EN

Idą dobre czasy dla polskiej budowlanki, ale po 2020 roku rynek zmaleje o 20-25 proc.

Sześć lub siedem lat tłustych dla sektora budowlanego, a potem 20-25 proc. spadek całego rynko ze względu na zakręcenie kurka z dotacjami unijnymi – to przyszłość, którą przewiduje Dariusz Blocher, prezes zarządu firmy Budimex.

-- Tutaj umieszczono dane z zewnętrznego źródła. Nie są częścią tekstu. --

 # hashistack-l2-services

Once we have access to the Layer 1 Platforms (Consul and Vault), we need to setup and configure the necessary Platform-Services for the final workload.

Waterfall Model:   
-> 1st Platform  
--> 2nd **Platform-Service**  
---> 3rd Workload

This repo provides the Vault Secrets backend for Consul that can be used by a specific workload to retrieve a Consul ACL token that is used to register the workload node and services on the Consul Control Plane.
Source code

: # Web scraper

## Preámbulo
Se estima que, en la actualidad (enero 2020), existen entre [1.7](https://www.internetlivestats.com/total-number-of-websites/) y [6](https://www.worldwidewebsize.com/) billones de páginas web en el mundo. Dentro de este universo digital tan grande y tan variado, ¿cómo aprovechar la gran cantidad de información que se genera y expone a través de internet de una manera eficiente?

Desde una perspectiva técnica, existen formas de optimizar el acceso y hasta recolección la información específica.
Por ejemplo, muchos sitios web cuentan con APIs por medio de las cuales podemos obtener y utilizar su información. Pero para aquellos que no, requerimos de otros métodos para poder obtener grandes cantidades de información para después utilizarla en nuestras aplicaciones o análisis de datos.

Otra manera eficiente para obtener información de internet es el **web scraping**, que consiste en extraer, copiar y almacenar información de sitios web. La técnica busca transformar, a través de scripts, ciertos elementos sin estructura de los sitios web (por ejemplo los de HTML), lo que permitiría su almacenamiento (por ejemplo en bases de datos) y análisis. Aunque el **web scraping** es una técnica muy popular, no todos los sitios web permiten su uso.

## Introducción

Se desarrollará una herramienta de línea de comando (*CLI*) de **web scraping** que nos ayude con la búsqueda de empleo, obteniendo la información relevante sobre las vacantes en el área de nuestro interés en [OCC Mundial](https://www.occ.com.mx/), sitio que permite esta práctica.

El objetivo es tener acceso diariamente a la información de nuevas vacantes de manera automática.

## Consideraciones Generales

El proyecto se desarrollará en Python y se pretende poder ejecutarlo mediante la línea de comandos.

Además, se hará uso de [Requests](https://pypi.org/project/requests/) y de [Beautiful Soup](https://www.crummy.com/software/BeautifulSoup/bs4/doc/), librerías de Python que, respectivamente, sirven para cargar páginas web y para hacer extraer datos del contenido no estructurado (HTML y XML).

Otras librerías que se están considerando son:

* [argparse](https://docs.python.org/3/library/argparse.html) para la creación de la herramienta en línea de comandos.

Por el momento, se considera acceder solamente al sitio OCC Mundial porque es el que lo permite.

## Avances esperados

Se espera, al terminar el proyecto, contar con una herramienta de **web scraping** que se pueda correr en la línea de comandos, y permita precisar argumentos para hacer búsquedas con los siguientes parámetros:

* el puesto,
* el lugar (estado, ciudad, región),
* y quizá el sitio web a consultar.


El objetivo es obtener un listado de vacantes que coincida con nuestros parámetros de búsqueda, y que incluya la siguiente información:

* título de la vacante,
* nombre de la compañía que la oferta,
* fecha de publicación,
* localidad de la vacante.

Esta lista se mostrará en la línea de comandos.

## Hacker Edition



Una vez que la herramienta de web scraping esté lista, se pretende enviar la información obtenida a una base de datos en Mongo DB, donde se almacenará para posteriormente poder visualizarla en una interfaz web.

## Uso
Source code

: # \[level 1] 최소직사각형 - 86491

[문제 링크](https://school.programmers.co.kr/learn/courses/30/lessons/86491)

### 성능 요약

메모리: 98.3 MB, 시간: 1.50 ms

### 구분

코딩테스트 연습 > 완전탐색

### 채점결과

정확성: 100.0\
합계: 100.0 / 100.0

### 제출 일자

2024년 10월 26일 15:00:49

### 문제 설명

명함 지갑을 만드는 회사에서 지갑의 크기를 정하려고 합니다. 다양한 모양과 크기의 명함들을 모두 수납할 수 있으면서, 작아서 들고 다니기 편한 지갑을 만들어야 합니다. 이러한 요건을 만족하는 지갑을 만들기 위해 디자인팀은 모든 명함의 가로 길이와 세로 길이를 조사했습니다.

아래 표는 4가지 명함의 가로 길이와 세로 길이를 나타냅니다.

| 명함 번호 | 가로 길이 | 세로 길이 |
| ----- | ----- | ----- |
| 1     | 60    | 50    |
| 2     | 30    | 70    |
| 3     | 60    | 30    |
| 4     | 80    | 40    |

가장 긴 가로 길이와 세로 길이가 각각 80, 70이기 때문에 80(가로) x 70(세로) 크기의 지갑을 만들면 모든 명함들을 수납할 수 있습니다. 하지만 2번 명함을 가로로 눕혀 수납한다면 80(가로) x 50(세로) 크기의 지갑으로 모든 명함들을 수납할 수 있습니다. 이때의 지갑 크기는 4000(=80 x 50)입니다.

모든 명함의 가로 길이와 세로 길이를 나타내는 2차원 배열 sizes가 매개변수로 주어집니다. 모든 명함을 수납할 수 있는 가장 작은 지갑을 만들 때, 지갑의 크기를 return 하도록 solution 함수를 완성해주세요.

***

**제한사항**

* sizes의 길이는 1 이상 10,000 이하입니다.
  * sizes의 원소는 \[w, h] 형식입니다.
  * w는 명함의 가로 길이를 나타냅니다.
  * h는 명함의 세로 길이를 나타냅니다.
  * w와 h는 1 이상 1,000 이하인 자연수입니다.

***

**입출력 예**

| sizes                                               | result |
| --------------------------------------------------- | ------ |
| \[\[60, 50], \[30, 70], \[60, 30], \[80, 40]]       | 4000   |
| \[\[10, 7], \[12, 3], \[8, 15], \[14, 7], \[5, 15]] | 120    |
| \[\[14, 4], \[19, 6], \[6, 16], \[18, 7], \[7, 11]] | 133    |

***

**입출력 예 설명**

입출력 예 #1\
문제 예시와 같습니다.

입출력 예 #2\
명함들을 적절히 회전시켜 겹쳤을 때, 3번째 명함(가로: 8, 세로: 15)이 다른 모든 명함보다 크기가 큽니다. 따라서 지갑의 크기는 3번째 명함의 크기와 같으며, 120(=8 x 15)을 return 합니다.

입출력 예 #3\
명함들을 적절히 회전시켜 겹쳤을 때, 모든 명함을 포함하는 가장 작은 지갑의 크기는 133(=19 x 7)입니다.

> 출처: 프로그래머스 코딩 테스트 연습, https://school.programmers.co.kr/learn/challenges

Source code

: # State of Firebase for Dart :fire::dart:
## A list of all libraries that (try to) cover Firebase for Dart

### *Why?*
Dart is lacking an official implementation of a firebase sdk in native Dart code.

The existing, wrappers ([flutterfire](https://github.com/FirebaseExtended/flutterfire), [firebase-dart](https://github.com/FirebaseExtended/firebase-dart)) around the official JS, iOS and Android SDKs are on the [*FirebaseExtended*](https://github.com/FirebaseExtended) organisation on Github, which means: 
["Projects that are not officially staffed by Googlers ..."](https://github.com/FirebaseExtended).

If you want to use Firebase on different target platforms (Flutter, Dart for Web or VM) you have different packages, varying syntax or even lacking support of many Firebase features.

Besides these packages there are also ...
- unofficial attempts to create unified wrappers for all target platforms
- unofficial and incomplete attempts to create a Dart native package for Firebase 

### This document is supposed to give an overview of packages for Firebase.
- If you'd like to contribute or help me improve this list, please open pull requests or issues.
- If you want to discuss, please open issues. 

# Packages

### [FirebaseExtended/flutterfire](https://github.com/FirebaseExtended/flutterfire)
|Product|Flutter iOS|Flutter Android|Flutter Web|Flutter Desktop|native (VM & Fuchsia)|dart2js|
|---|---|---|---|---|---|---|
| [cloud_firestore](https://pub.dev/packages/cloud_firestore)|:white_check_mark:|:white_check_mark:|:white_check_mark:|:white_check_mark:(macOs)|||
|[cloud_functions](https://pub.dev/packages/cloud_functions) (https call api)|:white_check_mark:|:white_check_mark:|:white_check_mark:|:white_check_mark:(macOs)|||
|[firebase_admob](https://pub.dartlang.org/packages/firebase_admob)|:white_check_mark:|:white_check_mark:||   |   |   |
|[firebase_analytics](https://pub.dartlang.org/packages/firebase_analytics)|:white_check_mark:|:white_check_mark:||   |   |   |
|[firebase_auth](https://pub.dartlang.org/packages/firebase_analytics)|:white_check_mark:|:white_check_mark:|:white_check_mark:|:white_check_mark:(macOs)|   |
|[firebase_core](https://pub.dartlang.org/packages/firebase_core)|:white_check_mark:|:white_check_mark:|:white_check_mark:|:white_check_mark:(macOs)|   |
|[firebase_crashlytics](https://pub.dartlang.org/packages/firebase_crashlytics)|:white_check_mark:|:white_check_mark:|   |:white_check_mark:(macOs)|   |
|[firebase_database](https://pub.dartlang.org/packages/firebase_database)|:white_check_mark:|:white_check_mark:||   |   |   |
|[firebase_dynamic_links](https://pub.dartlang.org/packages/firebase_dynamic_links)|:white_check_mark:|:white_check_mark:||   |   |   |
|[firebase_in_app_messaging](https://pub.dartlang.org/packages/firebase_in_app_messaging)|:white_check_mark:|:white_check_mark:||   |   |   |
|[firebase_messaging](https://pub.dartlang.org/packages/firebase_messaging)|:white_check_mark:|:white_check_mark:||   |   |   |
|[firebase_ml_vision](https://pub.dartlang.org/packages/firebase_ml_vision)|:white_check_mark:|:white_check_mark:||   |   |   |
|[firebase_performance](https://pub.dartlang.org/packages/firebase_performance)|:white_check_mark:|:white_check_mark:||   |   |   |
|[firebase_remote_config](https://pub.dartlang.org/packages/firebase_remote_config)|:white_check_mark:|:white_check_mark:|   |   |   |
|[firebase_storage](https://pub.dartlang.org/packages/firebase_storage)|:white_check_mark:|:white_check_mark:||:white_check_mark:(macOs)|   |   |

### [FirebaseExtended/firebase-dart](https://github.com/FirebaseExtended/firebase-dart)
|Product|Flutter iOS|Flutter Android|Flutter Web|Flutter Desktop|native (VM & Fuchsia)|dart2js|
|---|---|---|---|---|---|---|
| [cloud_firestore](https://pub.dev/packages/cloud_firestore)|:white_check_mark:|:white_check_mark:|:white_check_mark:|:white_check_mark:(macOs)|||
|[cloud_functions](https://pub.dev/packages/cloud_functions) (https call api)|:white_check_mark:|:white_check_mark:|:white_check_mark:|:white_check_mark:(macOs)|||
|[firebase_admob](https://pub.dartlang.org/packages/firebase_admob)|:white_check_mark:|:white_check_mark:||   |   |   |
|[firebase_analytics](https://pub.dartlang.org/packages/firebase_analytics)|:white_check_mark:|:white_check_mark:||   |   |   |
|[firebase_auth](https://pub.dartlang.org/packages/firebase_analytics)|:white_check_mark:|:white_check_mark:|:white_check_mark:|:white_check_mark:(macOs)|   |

– (...) Jest duży znak zapytania co po 2020. Prognozuję 20-25 proc. spadek rynku całego, nie będzie tylu inwestycji publicznych ze względu na brak środków unijnych i kiepską sytuację budżetową. Spodziewamy się napływu trochę większej ilości środków prywatnych, ale to nie zrekompensuje tego spadku, w konsekwencji firmy budowlane będą poszukiwały innych źródeł przychodu, takich jak usługi miejskie, zarządzanie drogami, utrzymanie dróg, czy na przykład utylizacja i wywóz odpadów komunalnych – mówi Dariusz Blocher, prezes zarządu firmy Budimex. – Na pewno nie jesteśmy w stanie spowodować tego, że unia da nam tak dużo pieniędzy na rozwój infrastruktury, natomiast możemy dbać o to, by firmy inwestowały w Polsce, żeby rozwijały zakłady przemysłowe, produkcję, żeby firmy zarabiały pieniądze i chciałby w Polsce je reinwestować – uważa Dariusz Blocher. Prezes firmy Budimex dodaje także, że istotne jest wykorzystanie siły firm w procesie PPP. – Jeżeli firmy będą zarabiały pieniądze, a do tej pory niestety nie zarabiały, to będą te pieniądze reinwestowały w projekty PPP tutaj w kraju, tak pokazano na wszystkich innych rynkach zagranicznych – mówi Dariusz Blocher. Dodał także, że mimo różnych perturbacji, jakie miały inne firmy z sektorem publicznym w Polsce, Budimex zarobił na publicznych kontraktach. - Nasza rentowność dla tego sektora była dodatnia i nie możemy go pomijać, bo dzisiaj stanowi nawet 70 proc. wartości rynku. Nawet jeśli spadnie , to spadnie do 40 czy 45 proc. i nadal to będzie ważny klient – podsumowuje Dariusz Blocher, prezes zarządu firmy Budimex.